WORK ITEM — Return the lines of the data below in which the string "that" occurs.

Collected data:

○ ○ ○ ○

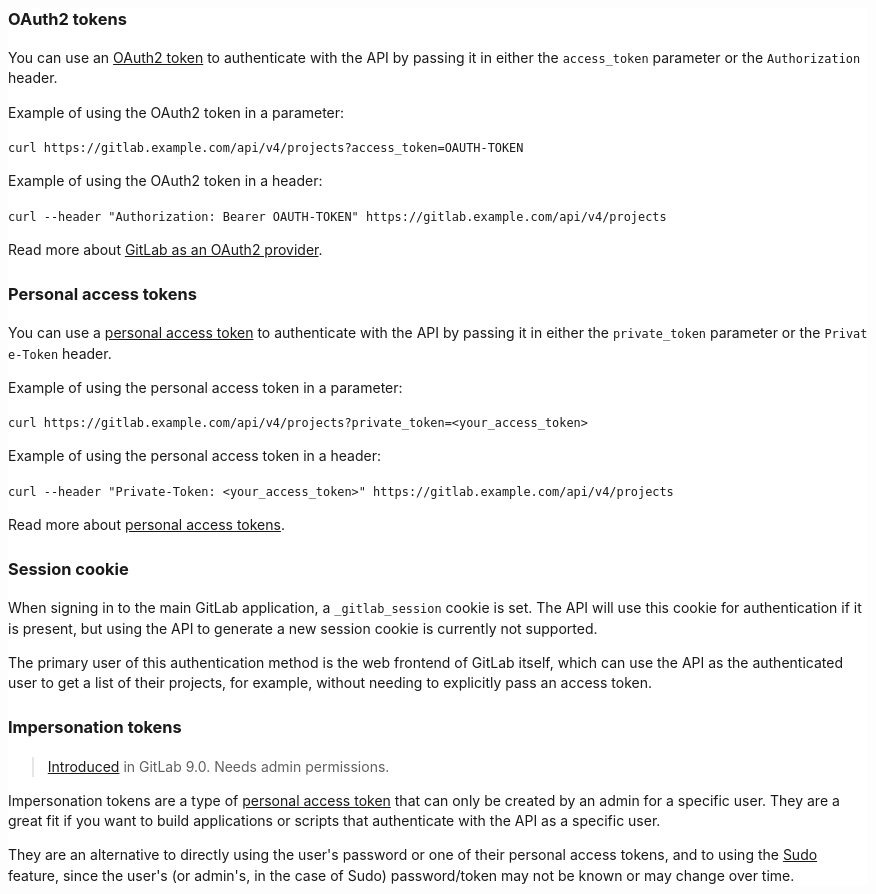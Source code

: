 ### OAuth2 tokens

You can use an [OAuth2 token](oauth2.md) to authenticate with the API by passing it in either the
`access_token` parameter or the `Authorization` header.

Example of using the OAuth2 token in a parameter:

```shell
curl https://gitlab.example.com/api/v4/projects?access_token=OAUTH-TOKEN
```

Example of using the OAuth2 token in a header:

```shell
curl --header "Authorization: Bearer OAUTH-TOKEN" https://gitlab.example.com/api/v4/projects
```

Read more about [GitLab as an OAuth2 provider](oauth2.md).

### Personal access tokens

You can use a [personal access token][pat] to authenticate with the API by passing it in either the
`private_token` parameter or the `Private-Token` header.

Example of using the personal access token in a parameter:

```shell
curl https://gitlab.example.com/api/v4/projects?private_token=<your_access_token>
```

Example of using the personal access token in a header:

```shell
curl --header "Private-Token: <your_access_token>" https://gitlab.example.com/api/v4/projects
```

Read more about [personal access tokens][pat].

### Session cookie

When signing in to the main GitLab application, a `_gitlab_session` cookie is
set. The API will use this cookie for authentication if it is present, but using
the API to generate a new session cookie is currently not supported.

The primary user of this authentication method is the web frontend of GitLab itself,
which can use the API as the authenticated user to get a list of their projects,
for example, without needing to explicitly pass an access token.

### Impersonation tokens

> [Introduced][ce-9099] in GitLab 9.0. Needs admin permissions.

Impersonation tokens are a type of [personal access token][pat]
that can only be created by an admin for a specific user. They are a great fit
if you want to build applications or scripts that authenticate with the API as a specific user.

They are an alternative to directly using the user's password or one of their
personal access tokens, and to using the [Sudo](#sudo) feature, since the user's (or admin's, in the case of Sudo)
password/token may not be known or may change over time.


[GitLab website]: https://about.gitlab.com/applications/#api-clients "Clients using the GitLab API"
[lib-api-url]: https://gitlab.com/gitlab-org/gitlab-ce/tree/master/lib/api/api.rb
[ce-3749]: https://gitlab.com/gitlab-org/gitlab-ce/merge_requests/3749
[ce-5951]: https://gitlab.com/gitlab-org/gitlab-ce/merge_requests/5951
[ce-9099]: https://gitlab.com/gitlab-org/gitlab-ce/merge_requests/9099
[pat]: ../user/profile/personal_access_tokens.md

○ ○ ○ ○

EXPECTED ANSWER —
that can only be created by an admin for a specific user. They are a great fit
if you want to build applications or scripts that authenticate with the API as a specific user.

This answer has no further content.